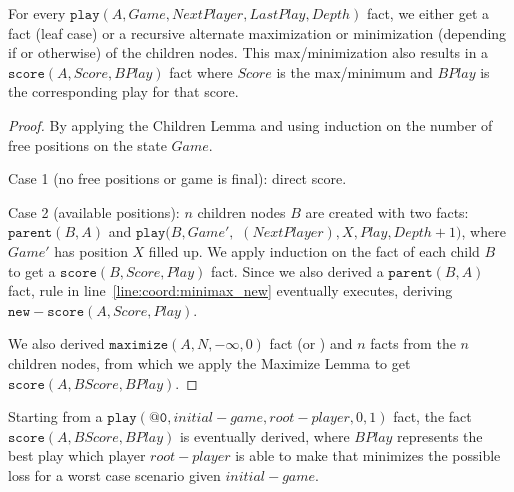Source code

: \begin{theorem}

For every $\mathtt{play}(A, Game, NextPlayer, LastPlay, Depth)$ fact, we either
get a  fact (leaf case) or a recursive alternate maximization or
minimization (depending if  or otherwise) of the
children nodes. This max/minimization also results in a $\mathtt{score}(A,
Score, BPlay)$ fact where $Score$ is the max/minimum and $BPlay$ is the
corresponding play for that score.

\end{theorem}
\begin{proof}
By applying the Children Lemma and using induction on the number of free
positions on the state $Game$.

Case 1 (no free positions or game is final): direct score.

Case 2 (available positions): $n$ children nodes $B$ are created with two facts:
$\mathtt{parent}(B, A)$ and $\mathtt{play}(B, Game',$
$(NextPlayer), X, Play, Depth + 1)$, where $Game'$ has
position $X$ filled up. We apply induction on the  fact of each child
$B$ to get a $\mathtt{score}(B, Score, Play)$ fact. Since we also derived a
$\mathtt{parent}(B, A)$ fact, rule in line~\ref{line:coord:minimax_new}
eventually executes, deriving $\mathtt{new-score}(A, Score, Play)$.

We also derived $\mathtt{maximize}(A, N, -\infty, 0)$ fact (or )
and $n$  facts from the $n$ children nodes, from which we apply
the Maximize Lemma to get $\mathtt{score}(A, BScore, BPlay)$.

\end{proof}

\begin{corollary}[MiniMax]

Starting from a $\mathtt{play}(\mathtt{@0}, initial-game, root-player, 0, 1)$
fact, the fact $\mathtt{score}(A, BScore, BPlay)$ is eventually derived,
where $BPlay$ represents the best play which player $root-player$ is able to
make that minimizes the possible loss for a worst case scenario given
$initial-game$.

\end{corollary}
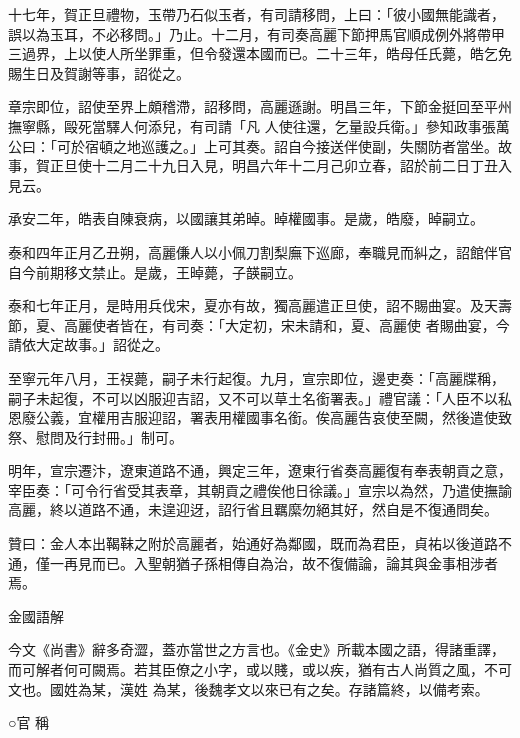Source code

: \begin{pinyinscope}
 十七年，賀正旦禮物，玉帶乃石似玉者，有司請移問，上曰：「彼小國無能識者，誤以為玉耳，不必移問。」乃止。十二月，有司奏高麗下節押馬官順成例外將帶甲三過界，上以使人所坐罪重，但令發還本國而已。二十三年，皓母任氏薨，皓乞免賜生日及賀謝等事，詔從之。



 章宗即位，詔使至界上頗稽滯，詔移問，高麗遜謝。明昌三年，下節金挺回至平州撫寧縣，毆死當驛人何添兒，有司請「凡
 人使往還，乞量設兵衛。」參知政事張萬公曰：「可於宿頓之地巡護之。」上可其奏。詔自今接送伴使副，失關防者當坐。故事，賀正旦使十二月二十九日入見，明昌六年十二月己卯立春，詔於前二日丁丑入見云。



 承安二年，皓表自陳衰病，以國讓其弟晫。晫權國事。是歲，皓廢，晫嗣立。



 泰和四年正月乙丑朔，高麗傔人以小佩刀割梨廡下巡廊，奉職見而糾之，詔館伴官自今前期移文禁止。是歲，王晫薨，子韺嗣立。



 泰和七年正月，是時用兵伐宋，夏亦有故，獨高麗遣正旦使，詔不賜曲宴。及天壽節，夏、高麗使者皆在，有司奏：「大定初，宋未請和，夏、高麗使
 者賜曲宴，今請依大定故事。」詔從之。



 至寧元年八月，王祦薨，嗣子未行起復。九月，宣宗即位，邊吏奏：「高麗牒稱，嗣子未起復，不可以凶服迎吉詔，又不可以草土名銜署表。」禮官議：「人臣不以私恩廢公義，宜權用吉服迎詔，署表用權國事名銜。俟高麗告哀使至闕，然後遣使致祭、慰問及行封冊。」制可。



 明年，宣宗遷汴，遼東道路不通，興定三年，遼東行省奏高麗復有奉表朝貢之意，宰臣奏：「可令行省受其表章，其朝貢之禮俟他日徐議。」宣宗以為然，乃遣使撫諭高麗，終以道路不通，未遑迎迓，詔行省且羈縻勿絕其好，然自是不復通問矣。



 贊曰：金人本出鞨靺之附於高麗者，始通好為鄰國，既而為君臣，貞祐以後道路不通，僅一再見而已。入聖朝猶子孫相傳自為治，故不復備論，論其與金事相涉者
 焉。



 金國語解



 今文《尚書》辭多奇澀，蓋亦當世之方言也。《金史》所載本國之語，得諸重譯，而可解者何可闕焉。若其臣僚之小字，或以賤，或以疾，猶有古人尚質之風，不可文也。國姓為某，漢姓
 為某，後魏孝文以來已有之矣。存諸篇終，以備考索。



 ○官
 稱




\end{pinyinscope}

• • • • • • •

Action item: Everything above from the line containing "fact, the fact" down to the line containing "者賜曲宴，今請依大定故事。」詔從之。" is to be duplicated exactly, both lines included, and the pictures are to be omitted.

Response box:
fact, the fact $\mathtt{score}(A, BScore, BPlay)$ is eventually derived,
where $BPlay$ represents the best play which player $root-player$ is able to
make that minimizes the possible loss for a worst case scenario given
$initial-game$.

\end{corollary}
Source code

: \begin{pinyinscope}
 十七年，賀正旦禮物，玉帶乃石似玉者，有司請移問，上曰：「彼小國無能識者，誤以為玉耳，不必移問。」乃止。十二月，有司奏高麗下節押馬官順成例外將帶甲三過界，上以使人所坐罪重，但令發還本國而已。二十三年，皓母任氏薨，皓乞免賜生日及賀謝等事，詔從之。



 章宗即位，詔使至界上頗稽滯，詔移問，高麗遜謝。明昌三年，下節金挺回至平州撫寧縣，毆死當驛人何添兒，有司請「凡
 人使往還，乞量設兵衛。」參知政事張萬公曰：「可於宿頓之地巡護之。」上可其奏。詔自今接送伴使副，失關防者當坐。故事，賀正旦使十二月二十九日入見，明昌六年十二月己卯立春，詔於前二日丁丑入見云。



 承安二年，皓表自陳衰病，以國讓其弟晫。晫權國事。是歲，皓廢，晫嗣立。



 泰和四年正月乙丑朔，高麗傔人以小佩刀割梨廡下巡廊，奉職見而糾之，詔館伴官自今前期移文禁止。是歲，王晫薨，子韺嗣立。



 泰和七年正月，是時用兵伐宋，夏亦有故，獨高麗遣正旦使，詔不賜曲宴。及天壽節，夏、高麗使者皆在，有司奏：「大定初，宋未請和，夏、高麗使
 者賜曲宴，今請依大定故事。」詔從之。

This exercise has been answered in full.